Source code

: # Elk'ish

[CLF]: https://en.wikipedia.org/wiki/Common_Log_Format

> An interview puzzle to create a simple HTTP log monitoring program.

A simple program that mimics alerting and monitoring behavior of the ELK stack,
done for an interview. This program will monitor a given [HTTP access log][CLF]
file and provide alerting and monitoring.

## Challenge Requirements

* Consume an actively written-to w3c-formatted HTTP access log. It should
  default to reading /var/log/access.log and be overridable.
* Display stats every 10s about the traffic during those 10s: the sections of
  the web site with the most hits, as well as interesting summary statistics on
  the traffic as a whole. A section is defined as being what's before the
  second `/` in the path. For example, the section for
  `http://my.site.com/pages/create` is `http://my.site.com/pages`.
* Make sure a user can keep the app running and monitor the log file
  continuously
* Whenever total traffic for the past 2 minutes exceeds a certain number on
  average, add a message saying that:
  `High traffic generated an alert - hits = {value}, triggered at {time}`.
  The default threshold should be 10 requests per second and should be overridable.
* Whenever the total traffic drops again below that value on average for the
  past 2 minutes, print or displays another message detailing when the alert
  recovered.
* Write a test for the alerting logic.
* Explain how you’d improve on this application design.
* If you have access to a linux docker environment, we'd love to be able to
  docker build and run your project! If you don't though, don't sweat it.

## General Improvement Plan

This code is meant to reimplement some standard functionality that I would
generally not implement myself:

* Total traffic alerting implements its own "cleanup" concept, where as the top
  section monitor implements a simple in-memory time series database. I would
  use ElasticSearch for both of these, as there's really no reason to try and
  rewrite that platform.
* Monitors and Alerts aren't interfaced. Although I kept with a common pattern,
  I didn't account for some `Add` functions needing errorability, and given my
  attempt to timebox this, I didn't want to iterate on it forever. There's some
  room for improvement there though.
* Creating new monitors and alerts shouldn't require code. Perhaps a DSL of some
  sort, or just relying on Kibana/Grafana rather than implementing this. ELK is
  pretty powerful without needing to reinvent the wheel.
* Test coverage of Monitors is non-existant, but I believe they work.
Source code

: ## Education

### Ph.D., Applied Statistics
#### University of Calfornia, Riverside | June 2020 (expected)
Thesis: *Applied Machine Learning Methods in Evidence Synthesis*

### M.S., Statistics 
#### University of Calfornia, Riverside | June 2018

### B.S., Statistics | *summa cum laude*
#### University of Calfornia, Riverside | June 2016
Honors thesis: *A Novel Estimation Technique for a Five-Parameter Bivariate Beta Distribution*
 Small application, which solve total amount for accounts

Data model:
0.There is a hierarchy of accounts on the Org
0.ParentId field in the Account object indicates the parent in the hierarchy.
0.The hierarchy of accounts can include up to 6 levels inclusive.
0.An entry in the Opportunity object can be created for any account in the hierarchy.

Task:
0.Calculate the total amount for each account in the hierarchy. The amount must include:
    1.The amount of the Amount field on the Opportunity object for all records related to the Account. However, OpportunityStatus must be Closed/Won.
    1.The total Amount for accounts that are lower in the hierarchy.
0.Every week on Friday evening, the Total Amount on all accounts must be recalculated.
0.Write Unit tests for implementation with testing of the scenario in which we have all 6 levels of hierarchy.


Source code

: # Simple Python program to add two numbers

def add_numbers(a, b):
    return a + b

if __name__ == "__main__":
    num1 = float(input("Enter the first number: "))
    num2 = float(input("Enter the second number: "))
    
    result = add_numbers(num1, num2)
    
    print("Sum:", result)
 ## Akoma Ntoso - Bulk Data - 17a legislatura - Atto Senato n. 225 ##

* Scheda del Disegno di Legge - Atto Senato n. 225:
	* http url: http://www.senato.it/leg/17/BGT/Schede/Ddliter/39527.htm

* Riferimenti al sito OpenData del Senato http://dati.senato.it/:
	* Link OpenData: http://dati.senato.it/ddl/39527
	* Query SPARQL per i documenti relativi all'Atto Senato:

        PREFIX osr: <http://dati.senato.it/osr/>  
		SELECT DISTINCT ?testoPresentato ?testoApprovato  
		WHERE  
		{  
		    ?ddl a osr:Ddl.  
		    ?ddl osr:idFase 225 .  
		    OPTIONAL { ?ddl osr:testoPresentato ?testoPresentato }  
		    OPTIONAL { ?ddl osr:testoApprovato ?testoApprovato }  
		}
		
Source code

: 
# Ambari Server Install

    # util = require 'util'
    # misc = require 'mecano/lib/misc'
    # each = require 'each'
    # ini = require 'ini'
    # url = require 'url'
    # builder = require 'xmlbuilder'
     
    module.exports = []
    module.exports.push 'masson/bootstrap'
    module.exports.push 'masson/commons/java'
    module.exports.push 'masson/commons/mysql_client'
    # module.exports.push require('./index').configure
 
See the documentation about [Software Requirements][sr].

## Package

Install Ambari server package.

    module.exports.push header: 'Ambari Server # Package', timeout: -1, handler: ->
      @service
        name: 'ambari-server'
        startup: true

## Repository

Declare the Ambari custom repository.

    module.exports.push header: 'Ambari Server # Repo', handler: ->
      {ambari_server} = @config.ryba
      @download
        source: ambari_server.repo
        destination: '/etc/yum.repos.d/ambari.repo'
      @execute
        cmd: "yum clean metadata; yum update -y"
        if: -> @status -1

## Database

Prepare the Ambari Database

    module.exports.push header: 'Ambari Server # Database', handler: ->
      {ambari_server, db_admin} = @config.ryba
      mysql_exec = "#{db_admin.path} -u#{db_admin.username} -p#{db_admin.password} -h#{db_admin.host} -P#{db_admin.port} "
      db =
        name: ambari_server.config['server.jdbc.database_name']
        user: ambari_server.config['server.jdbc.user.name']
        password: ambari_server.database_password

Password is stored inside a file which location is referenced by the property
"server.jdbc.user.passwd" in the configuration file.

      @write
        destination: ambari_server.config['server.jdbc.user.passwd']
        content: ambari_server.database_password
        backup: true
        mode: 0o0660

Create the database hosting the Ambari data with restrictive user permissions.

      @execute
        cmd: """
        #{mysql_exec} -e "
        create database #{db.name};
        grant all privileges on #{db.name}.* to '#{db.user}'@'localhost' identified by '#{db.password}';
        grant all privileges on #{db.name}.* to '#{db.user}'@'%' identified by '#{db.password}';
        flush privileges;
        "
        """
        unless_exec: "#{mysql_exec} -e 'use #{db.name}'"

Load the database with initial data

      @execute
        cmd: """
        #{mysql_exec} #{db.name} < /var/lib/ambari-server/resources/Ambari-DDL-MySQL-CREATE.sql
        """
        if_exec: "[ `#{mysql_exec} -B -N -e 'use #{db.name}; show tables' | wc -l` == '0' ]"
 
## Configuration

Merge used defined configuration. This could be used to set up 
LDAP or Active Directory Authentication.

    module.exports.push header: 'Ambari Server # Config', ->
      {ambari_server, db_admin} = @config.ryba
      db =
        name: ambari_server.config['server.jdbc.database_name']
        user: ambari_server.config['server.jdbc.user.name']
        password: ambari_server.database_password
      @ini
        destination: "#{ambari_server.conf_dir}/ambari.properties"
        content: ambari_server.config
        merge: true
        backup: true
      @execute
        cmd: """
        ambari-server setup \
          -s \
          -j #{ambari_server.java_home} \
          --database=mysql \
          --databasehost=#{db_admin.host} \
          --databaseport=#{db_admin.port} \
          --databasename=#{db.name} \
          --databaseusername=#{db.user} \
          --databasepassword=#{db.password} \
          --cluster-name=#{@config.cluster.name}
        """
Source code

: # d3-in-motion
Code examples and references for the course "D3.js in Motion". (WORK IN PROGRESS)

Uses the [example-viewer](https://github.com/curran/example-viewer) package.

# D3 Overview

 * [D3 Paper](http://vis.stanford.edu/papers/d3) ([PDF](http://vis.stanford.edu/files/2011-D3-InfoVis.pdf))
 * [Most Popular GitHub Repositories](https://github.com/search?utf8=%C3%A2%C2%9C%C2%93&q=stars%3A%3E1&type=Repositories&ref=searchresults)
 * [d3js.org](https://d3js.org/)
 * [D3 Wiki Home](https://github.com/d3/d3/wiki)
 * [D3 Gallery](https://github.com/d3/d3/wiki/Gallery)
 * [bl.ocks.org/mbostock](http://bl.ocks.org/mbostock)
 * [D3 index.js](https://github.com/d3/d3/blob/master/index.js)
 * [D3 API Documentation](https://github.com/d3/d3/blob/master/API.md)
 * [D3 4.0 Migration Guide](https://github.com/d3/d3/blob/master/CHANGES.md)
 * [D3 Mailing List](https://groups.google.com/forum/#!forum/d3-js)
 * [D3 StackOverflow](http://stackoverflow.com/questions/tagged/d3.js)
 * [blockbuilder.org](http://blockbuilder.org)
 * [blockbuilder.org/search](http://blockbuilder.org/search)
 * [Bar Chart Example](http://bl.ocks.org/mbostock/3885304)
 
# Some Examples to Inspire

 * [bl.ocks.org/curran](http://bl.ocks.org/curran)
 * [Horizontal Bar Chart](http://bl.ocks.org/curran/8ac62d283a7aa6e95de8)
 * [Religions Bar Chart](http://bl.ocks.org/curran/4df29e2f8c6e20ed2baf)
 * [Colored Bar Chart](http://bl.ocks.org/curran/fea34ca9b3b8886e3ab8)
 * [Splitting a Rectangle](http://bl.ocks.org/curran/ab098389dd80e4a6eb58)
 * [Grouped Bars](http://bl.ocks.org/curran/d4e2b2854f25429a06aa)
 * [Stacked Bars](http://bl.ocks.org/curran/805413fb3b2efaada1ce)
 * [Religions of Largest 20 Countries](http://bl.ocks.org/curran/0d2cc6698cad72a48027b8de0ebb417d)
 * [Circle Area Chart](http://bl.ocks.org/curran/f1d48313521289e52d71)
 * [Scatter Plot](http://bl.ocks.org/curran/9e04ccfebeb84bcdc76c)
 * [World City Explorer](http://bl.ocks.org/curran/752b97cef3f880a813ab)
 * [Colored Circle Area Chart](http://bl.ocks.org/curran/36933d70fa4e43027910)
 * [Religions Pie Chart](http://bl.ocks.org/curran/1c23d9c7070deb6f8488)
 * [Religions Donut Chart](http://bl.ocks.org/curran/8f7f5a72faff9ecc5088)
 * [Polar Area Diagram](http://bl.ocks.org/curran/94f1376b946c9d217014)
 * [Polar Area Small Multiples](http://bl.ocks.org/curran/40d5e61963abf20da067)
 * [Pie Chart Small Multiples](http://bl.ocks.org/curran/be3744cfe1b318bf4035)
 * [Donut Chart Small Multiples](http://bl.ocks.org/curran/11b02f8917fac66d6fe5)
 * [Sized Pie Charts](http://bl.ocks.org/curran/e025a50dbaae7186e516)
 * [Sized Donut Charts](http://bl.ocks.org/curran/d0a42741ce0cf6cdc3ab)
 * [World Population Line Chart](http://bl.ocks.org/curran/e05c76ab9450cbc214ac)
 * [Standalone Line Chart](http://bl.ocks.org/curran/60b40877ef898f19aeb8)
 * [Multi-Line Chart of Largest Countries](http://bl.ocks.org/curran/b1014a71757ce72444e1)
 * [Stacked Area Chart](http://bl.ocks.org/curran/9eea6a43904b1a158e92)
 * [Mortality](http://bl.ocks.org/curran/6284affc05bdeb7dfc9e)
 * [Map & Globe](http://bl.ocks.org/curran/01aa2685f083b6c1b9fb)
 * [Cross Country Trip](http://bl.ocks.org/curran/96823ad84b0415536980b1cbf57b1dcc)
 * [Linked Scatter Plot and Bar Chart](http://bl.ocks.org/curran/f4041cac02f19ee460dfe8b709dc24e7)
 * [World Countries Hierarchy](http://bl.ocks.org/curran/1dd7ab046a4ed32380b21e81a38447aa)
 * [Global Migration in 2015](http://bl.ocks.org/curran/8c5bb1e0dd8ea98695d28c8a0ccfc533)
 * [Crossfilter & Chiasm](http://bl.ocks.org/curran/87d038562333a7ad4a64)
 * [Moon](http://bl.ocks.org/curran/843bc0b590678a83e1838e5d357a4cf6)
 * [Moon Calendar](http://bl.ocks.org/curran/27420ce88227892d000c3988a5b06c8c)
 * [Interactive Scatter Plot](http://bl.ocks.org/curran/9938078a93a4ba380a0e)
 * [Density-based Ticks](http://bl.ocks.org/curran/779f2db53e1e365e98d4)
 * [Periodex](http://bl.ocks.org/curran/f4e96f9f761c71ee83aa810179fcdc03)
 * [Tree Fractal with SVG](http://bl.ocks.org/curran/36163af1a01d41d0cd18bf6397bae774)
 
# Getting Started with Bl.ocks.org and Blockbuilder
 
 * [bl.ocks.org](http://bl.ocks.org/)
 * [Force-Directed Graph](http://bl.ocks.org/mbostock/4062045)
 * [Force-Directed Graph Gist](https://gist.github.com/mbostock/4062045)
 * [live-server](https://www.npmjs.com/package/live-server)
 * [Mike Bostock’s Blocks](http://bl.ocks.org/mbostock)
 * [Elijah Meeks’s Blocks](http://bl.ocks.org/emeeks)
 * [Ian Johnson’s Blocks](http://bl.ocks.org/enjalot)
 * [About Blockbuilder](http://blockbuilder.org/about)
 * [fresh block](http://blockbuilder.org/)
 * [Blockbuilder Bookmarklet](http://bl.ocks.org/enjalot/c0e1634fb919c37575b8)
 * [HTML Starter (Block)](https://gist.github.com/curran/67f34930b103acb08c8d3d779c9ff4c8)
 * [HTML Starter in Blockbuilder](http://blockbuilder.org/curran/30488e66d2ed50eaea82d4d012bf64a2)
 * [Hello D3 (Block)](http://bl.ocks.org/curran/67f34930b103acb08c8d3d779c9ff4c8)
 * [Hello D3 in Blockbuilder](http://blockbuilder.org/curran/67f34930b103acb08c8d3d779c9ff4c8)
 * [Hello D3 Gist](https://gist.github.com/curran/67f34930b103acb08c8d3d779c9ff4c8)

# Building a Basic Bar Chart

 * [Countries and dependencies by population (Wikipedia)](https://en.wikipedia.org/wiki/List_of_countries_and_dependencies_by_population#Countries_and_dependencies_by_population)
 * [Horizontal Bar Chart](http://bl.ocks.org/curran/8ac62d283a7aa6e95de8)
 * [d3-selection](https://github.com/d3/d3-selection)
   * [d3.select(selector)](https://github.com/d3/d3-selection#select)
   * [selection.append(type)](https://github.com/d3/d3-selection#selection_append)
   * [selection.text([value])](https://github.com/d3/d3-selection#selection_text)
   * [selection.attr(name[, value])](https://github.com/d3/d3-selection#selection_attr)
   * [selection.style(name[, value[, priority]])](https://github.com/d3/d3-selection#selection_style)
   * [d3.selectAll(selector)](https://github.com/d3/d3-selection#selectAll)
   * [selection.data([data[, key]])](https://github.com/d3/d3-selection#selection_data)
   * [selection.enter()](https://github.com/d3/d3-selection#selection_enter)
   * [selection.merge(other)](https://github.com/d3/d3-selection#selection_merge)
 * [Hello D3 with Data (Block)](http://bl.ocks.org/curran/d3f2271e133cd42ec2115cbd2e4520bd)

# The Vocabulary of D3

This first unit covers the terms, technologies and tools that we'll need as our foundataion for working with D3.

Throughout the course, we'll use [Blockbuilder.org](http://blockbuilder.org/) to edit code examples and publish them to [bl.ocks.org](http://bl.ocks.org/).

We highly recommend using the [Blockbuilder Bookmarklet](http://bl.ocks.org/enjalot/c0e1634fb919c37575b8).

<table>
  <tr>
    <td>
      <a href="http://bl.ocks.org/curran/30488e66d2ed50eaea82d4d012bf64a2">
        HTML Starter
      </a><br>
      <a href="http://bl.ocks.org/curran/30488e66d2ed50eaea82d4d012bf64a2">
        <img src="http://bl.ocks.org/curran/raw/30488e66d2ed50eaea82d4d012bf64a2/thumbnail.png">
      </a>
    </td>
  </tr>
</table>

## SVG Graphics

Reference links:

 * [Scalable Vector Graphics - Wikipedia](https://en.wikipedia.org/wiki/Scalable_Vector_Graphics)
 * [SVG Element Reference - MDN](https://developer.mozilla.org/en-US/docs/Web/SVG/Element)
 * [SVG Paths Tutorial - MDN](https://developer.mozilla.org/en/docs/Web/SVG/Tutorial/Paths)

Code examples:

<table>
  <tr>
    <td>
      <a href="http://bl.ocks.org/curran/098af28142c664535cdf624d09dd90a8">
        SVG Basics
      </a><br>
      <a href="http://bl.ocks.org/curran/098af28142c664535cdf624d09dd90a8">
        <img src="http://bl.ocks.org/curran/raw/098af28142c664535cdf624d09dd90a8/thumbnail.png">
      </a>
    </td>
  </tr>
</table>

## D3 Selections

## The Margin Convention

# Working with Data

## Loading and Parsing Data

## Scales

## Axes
########
Exercise
Begin at the first line of the records above and restate each line word for word, stopping after the line with "A simple program".

Your solution
Source code

: # Elk'ish

[CLF]: https://en.wikipedia.org/wiki/Common_Log_Format

> An interview puzzle to create a simple HTTP log monitoring program.

A simple program that mimics alerting and monitoring behavior of the ELK stack,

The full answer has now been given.